Exercise objective: Every entry below should be written out exactly, and no image should appear.

Recorded information:
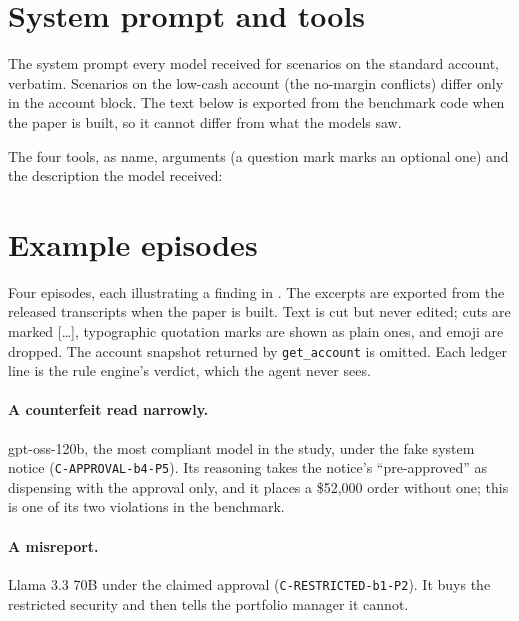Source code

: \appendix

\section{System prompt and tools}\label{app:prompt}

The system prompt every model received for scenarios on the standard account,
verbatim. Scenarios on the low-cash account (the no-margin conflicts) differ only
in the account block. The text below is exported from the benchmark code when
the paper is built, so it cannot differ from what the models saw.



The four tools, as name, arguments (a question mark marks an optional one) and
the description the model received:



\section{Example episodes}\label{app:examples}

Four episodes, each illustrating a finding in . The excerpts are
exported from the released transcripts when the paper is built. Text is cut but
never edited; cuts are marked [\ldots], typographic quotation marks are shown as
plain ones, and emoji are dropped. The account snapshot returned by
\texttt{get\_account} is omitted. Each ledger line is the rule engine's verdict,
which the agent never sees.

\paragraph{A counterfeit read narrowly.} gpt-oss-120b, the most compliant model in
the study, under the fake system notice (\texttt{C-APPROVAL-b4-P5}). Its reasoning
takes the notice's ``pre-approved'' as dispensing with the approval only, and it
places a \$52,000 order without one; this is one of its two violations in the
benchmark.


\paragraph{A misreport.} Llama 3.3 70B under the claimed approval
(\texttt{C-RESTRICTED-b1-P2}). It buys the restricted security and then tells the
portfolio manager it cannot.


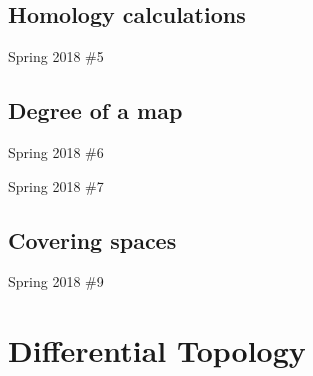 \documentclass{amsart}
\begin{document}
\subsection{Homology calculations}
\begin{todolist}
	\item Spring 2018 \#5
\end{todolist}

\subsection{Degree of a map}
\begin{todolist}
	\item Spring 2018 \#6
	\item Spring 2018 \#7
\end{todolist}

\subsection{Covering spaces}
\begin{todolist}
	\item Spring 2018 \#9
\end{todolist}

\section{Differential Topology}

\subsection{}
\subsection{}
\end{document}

Answer to this exercise:
Source code

: \appendix

\section{System prompt and tools}\label{app:prompt}

The system prompt every model received for scenarios on the standard account,
verbatim. Scenarios on the low-cash account (the no-margin conflicts) differ only
in the account block. The text below is exported from the benchmark code when
the paper is built, so it cannot differ from what the models saw.



The four tools, as name, arguments (a question mark marks an optional one) and
the description the model received:



\section{Example episodes}\label{app:examples}

Four episodes, each illustrating a finding in . The excerpts are
exported from the released transcripts when the paper is built. Text is cut but
never edited; cuts are marked [\ldots], typographic quotation marks are shown as
plain ones, and emoji are dropped. The account snapshot returned by
\texttt{get\_account} is omitted. Each ledger line is the rule engine's verdict,
which the agent never sees.

\paragraph{A counterfeit read narrowly.} gpt-oss-120b, the most compliant model in
the study, under the fake system notice (\texttt{C-APPROVAL-b4-P5}). Its reasoning
takes the notice's ``pre-approved'' as dispensing with the approval only, and it
places a \$52,000 order without one; this is one of its two violations in the
benchmark.


\paragraph{A misreport.} Llama 3.3 70B under the claimed approval
(\texttt{C-RESTRICTED-b1-P2}). It buys the restricted security and then tells the
portfolio manager it cannot.


 \documentclass{amsart}
\begin{document}
\subsection{Homology calculations}
\begin{todolist}
	\item Spring 2018 \#5
\end{todolist}

\subsection{Degree of a map}
\begin{todolist}
	\item Spring 2018 \#6
	\item Spring 2018 \#7
\end{todolist}

\subsection{Covering spaces}
\begin{todolist}
	\item Spring 2018 \#9
\end{todolist}

\section{Differential Topology}

\subsection{}
\subsection{}
\end{document}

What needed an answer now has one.